__WHAT THE TASK ASKS__. In the records below, find the line holding "in this application:**" and the line holding "- **'gender'** - I". Set down both, with every line between them, exactly.

[Plain-text document sources]
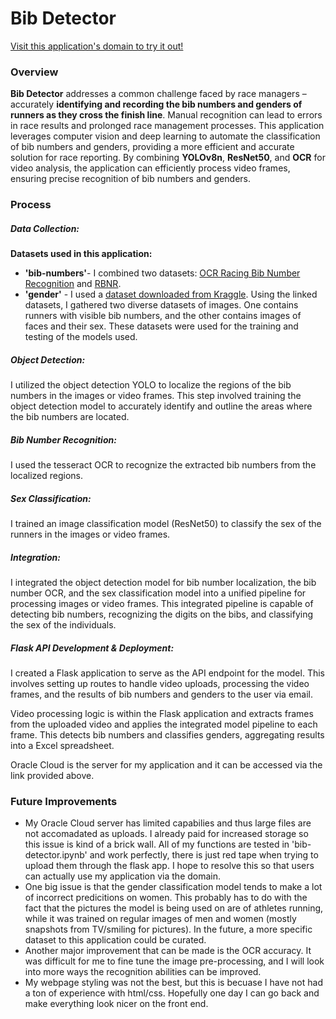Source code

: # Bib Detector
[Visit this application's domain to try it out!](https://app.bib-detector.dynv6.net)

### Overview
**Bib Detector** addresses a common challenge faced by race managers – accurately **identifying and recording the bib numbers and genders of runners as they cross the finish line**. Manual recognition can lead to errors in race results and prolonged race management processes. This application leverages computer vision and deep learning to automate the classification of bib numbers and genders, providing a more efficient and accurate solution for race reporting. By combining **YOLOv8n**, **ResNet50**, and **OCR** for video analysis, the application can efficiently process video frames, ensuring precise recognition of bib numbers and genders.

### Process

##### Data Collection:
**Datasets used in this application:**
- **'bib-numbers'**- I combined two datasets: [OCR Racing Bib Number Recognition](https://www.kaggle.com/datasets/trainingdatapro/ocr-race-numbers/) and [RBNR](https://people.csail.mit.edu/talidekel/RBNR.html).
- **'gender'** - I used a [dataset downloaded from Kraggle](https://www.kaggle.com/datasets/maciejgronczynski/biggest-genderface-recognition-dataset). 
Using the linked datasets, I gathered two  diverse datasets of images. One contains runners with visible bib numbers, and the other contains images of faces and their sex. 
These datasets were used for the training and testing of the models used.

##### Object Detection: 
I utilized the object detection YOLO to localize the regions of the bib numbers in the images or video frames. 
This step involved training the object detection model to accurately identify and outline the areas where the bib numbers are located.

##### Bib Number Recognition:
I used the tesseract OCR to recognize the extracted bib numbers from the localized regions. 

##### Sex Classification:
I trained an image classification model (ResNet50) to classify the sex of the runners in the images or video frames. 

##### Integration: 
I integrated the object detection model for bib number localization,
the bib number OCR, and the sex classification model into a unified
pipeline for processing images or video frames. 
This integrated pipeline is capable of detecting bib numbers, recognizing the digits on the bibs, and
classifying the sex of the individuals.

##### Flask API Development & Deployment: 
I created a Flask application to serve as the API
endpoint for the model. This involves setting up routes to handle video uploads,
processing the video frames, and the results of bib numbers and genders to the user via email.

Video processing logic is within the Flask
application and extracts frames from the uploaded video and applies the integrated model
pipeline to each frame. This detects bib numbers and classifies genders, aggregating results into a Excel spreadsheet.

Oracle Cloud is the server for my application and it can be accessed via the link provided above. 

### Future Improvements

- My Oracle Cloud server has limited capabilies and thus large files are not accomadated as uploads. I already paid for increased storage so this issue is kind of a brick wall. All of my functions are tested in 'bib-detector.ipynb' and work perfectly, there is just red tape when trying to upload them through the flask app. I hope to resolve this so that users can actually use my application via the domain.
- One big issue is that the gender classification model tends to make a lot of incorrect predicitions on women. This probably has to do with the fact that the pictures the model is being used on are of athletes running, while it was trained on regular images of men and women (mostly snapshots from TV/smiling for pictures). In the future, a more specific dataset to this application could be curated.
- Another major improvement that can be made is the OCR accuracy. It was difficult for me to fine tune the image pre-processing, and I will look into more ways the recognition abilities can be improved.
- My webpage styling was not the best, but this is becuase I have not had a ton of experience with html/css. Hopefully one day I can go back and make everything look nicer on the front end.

__EXPECTED ANSWER__.
**Datasets used in this application:**
- **'bib-numbers'**- I combined two datasets: [OCR Racing Bib Number Recognition](https://www.kaggle.com/datasets/trainingdatapro/ocr-race-numbers/) and [RBNR](https://people.csail.mit.edu/talidekel/RBNR.html).
- **'gender'** - I used a [dataset downloaded from Kraggle](https://www.kaggle.com/datasets/maciejgronczynski/biggest-genderface-recognition-dataset). 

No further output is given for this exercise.